Optimal Online Discrepancy Minimization

TL;DR

This paper introduces an online algorithm that assigns signs to vectors to keep prefix sums highly subgaussian, significantly improving discrepancy bounds over previous methods and matching lower bounds for oblivious adversaries.

Contribution

The authors develop a novel online discrepancy minimization algorithm with improved subgaussian guarantees, extending Banaszczyk's result to trees and providing tight bounds.

Findings

Achieves $10$-subgaussian prefix sums for any vector sequence.

Improves discrepancy bounds to $O(\sqrt{\log T})$ for the infinity norm.
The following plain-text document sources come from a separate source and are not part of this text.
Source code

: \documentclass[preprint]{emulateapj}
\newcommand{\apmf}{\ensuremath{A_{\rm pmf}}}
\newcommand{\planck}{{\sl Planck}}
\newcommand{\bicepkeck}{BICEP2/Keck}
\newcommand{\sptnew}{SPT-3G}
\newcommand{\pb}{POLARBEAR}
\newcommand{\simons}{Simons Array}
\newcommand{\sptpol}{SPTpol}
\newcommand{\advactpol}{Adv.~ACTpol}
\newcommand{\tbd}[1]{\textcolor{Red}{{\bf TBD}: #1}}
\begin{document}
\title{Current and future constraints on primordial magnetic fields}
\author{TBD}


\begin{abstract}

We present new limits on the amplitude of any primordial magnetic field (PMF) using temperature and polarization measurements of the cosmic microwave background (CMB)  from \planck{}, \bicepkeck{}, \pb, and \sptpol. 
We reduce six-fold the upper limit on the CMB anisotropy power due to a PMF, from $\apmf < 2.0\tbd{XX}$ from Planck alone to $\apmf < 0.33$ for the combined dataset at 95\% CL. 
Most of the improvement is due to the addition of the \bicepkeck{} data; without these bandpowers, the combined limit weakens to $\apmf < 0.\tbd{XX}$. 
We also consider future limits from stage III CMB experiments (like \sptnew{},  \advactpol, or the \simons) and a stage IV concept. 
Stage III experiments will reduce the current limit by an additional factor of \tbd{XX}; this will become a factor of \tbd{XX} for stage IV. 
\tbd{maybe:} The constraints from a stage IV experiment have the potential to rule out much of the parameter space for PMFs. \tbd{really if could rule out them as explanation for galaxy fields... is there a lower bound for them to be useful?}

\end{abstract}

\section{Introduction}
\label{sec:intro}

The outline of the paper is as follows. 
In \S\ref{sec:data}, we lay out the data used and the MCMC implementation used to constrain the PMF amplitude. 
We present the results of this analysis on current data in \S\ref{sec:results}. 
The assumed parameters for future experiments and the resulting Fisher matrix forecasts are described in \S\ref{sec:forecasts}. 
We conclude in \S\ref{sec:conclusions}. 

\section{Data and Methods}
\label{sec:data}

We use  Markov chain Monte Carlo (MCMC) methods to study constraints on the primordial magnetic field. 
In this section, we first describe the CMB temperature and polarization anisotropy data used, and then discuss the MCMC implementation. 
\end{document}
Provides a matching lower bound for oblivious adversaries.

Abstract

We prove that there exists an online algorithm that for any sequence of vectors $v_1,\ldots,v_T \in \mathbb{R}^n$ with $\|v_i\|_2 \leq 1$, arriving one at a time, decides random signs $x_1,\ldots,x_T \in \{ -1,1\}$ so that for every $t \le T$, the prefix sum $\sum_{i=1}^t x_iv_i$ is $10$-subgaussian. This improves over the work of Alweiss, Liu and Sawhney who kept prefix sums $O(\sqrt{\log (nT)})$-subgaussian, and gives a $O(\sqrt{\log T})$ bound on the discrepancy $\max_{t \in T} \|\sum_{i=1}^t x_i v_i\|_\infty$. Our proof combines a generalization of Banaszczyk's prefix balancing result to trees with a cloning argument to find distributions rather than single colorings. We also show a matching $\Omega(\sqrt{\log T})$ strategy for an oblivious adversary.